I had an appointment with my general doctor. She was running late. I got there a bit early and there was a family there. I don't know if it was a 'true' family, but for the sake of the story, I will call them a family. The mom and dad were young. They were at the most 25. There were 4 children. The oldest was at the most 7. The youngest at the most 6 weeks. The nurse called a name and the mom took the two middle kids with her. The dad was left with the oldest and the baby. The baby needed attention and he started to feed the baby. The oldest boy was watching the TV program. He was being good and quite. I was texting. I hadn't talked to this family. I hadn't acknowledged this family in any way. We sat there like that for 20 min. The boy asked the dad what time it was. The dad was at a loss with the baby and was looking helpless. I looked at my phone and, mind you this was the first time I even said a word to this family, looked at the dad and said "It's 4:25." The dad said, "Thank You" and told the boy it was 4:25. In less than a heartbeat, that boy moved across the room and sat next to me. He picked up a book. He looked at me and asked, "Can you read?" "Yes," I said, "but I will be called next and I will be unable to finish reading this book to you. When the nurse calls my name, I will hand this book to you and won't be able to finish it. Do you understand?" He shook his head yes and I started to read the book. Next thing I knew he started to rub my arm and then cuddled up next to me. Sure enough within 2 minutes of that the nurse called my name and I handed the book back to the boy and left for my appointment. Here it was that I felt physically horrible. I had a migraine and was not all together "there". Yet, this boy still sought me out. It didn't dawn on me to the next day. THE NEXT DAY the magnitude of what happened. I still had my gift. My gift hadn't "expired" when my health did. That little boy didn't know that I had an incurable disease and he didn't care. I've been so blindsided by my own "Walking Dead" feeling that I didn't realize that my gift was still there and it was still there to be touched and to be used. Maybe it meant nothing to that boy what happened Tuesday, but he might have just made a big difference to me.
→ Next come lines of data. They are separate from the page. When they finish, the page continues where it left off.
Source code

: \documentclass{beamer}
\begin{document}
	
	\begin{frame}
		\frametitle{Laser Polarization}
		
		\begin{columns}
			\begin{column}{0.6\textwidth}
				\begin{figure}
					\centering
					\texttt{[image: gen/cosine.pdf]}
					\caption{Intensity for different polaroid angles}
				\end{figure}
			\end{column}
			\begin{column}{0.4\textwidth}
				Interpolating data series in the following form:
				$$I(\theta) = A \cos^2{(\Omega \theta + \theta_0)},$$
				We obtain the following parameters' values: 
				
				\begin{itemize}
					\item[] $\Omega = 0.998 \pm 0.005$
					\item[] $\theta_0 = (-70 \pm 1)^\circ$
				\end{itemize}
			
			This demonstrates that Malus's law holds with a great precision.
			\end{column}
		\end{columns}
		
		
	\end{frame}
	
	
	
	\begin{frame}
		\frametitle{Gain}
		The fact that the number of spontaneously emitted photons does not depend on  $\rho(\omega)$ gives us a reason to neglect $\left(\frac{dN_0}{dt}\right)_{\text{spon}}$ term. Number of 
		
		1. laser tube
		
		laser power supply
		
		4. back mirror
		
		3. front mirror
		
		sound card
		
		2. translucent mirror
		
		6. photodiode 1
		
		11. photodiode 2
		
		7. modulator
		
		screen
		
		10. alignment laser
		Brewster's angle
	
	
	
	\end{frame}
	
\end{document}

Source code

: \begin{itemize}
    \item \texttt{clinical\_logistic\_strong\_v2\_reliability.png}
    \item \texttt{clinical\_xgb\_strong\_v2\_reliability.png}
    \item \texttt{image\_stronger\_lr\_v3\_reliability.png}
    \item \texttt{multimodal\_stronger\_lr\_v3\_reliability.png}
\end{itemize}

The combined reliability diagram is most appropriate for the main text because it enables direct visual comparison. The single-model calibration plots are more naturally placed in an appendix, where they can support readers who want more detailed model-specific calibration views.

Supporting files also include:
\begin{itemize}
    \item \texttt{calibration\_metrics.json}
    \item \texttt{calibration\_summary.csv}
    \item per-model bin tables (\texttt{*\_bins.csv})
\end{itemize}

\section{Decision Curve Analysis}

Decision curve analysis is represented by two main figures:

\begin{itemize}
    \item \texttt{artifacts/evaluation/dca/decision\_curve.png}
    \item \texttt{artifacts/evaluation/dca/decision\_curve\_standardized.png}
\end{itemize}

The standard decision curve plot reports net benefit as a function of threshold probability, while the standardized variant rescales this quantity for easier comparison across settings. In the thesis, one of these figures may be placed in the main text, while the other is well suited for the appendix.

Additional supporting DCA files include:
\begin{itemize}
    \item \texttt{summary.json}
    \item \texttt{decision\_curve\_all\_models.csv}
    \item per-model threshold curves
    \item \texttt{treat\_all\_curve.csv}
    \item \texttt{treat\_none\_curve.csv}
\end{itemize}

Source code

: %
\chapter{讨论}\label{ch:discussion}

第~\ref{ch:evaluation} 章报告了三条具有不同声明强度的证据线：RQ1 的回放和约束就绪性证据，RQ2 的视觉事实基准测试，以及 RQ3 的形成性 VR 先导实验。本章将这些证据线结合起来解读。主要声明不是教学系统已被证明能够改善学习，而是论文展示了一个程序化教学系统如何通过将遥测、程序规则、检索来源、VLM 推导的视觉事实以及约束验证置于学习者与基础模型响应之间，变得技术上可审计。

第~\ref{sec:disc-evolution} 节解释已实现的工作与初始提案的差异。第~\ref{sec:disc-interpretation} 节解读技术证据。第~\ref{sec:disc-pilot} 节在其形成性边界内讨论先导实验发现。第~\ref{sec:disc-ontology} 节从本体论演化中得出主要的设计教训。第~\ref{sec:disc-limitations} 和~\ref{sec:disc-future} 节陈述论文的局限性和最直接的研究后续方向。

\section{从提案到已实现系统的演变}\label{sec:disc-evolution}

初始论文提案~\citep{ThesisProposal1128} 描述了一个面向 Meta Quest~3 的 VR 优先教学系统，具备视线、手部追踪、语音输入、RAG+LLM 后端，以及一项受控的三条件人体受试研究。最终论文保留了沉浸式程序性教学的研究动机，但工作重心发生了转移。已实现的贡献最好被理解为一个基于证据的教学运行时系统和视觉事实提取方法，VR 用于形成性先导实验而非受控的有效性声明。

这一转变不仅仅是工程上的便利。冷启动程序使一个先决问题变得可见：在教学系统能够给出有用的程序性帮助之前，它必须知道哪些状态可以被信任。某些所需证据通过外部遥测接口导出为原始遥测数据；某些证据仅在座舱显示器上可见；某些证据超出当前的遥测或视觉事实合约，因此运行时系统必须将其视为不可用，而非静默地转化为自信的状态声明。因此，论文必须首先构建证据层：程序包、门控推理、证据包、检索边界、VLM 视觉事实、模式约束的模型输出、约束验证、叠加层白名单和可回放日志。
He was used by God in a way that was beyond anything else. He showed me that my gift was still there and was and is still needed.
OK...so what does that have to do with this blog and what does it have to do with the name change? As I stated earlier, I have been called to write a book about living with my illness but not letting my illness live me. As I was in church today, I was suffering physically. I was in terrible pain. My gut told me to leave. Go home. Don't be there. What good was I to be there? I persevered. I stayed. God spoke to me. He told me to continue to write. I am to write a book. I am going to do it through this blog. He also spoke about a name change. The name of the blog and the name of the book is and will be "Find Your Purpose When Living In Pain.". I'm going to spend the next 6 months or so writing in this blog. I don't know if what I write will or will not end up in the book, but a book will come out of this blog. I still don't understand but I do know that I want a "listening heart." I know that it won't be easy but I know that this week I had a "listening heart." May you have a "listening heart" this week as well.